The ARIA Authoring Practices Guide (opens in a new tab) is useful for expected widget behavior, but only a real screen reader session can tell you whether that implementation is actually announced and navigable in context.

  • Automation Gap: Tools like axe-core find structural violations but cannot test whether the actual user experience is meaningful.
  • Cognitive Load: Even technically valid ARIA implementations can produce confusing announcement sequences — only human testing reveals this.
  • Interaction Modes: Screen readers switch between browse mode and application mode; widgets that work visually may fail in application mode.
  • Real User Validation: Testing with an actual or simulated screen reader user provides actionable evidence of actual barriers.
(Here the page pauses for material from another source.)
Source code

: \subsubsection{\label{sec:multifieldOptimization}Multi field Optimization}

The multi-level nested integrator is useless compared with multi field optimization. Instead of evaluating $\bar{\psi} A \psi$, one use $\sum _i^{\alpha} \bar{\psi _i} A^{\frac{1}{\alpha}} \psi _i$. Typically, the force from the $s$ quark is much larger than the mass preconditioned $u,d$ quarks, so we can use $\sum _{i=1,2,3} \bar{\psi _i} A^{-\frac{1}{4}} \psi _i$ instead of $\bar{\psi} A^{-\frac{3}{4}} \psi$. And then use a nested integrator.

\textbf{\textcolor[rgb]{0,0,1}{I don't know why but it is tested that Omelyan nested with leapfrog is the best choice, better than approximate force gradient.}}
Screen Reader / Browser Pairings

Screen ReaderBest BrowserPlatformMarket Share (est.)
JAWSChrome, EdgeWindows~40%
NVDAChrome, FirefoxWindows~41%
VoiceOverSafarimacOS, iOS~10% desktop, ~70% mobile iOS
TalkBackChromeAndroidMost Android users
NarratorEdgeWindowsSmall but growing

Test with at least NVDA + Chrome and VoiceOver + Safari to cover the two largest populations.

Core Testing Checklist

  • All content reachable by Tab key alone
  • Heading structure makes sense when navigating by headings (H key in NVDA/JAWS)
  • Landmarks are present and labeled (<main>, <nav>, <header>)
  • Skip link works and moves focus to main content

Interactive Elements

  • Every button, link, and form field announced with name + role + state
  • Custom widgets (tabs, menus, trees, dialogs) follow arrow-key navigation patterns
  • Toggle buttons announce their current state (aria-pressed, aria-expanded)

Forms

  • Each input announced with its label when focused
  • Required fields announced as required (aria-required="true")
  • Inline validation errors associated with their field (aria-describedby)
  • Form submission errors cause focus to move to error summary

Dynamic Content

  • Loading states announced without disrupting reading flow
  • Success/error messages announced (aria-live regions)
  • Modal dialogs trap focus and return it on close
  • Infinite scroll or lazy-loaded content is reachable

Exceptions

  • Evaluate the rendered experience before treating a static-code smell as a blocker; interaction timing, browser behavior, and assistive technology output often determine severity.
  • Not every secondary accessibility issue deserves equal weight; prioritize the issue that most directly blocks perception, operation, or understanding.
  • Avoid adding redundant markup or ARIA solely to satisfy a rule when a simpler semantic implementation would eliminate the issue entirely.

Standards

  • Align the implementation with WebAIM: Using Screen Readers for Testing and verify the rendered experience, not only the source code.
  • Align the implementation with NVDA User Guide and verify the rendered experience, not only the source code.
  • Align the implementation with Apple: VoiceOver User Guide (macOS) and verify the rendered experience, not only the source code.

Verification

Automated Checks

  • Inspect the browser accessibility tree or accessibility pane for the relevant element, role, or accessible name.
  • Run an automated accessibility checker such as axe or Lighthouse where applicable.

Manual Checks

  • Test the affected UI with keyboard-only navigation and confirm the rule holds in the rendered experience.
  • Re-test one representative user flow with a screen reader if this rule affects a key interaction.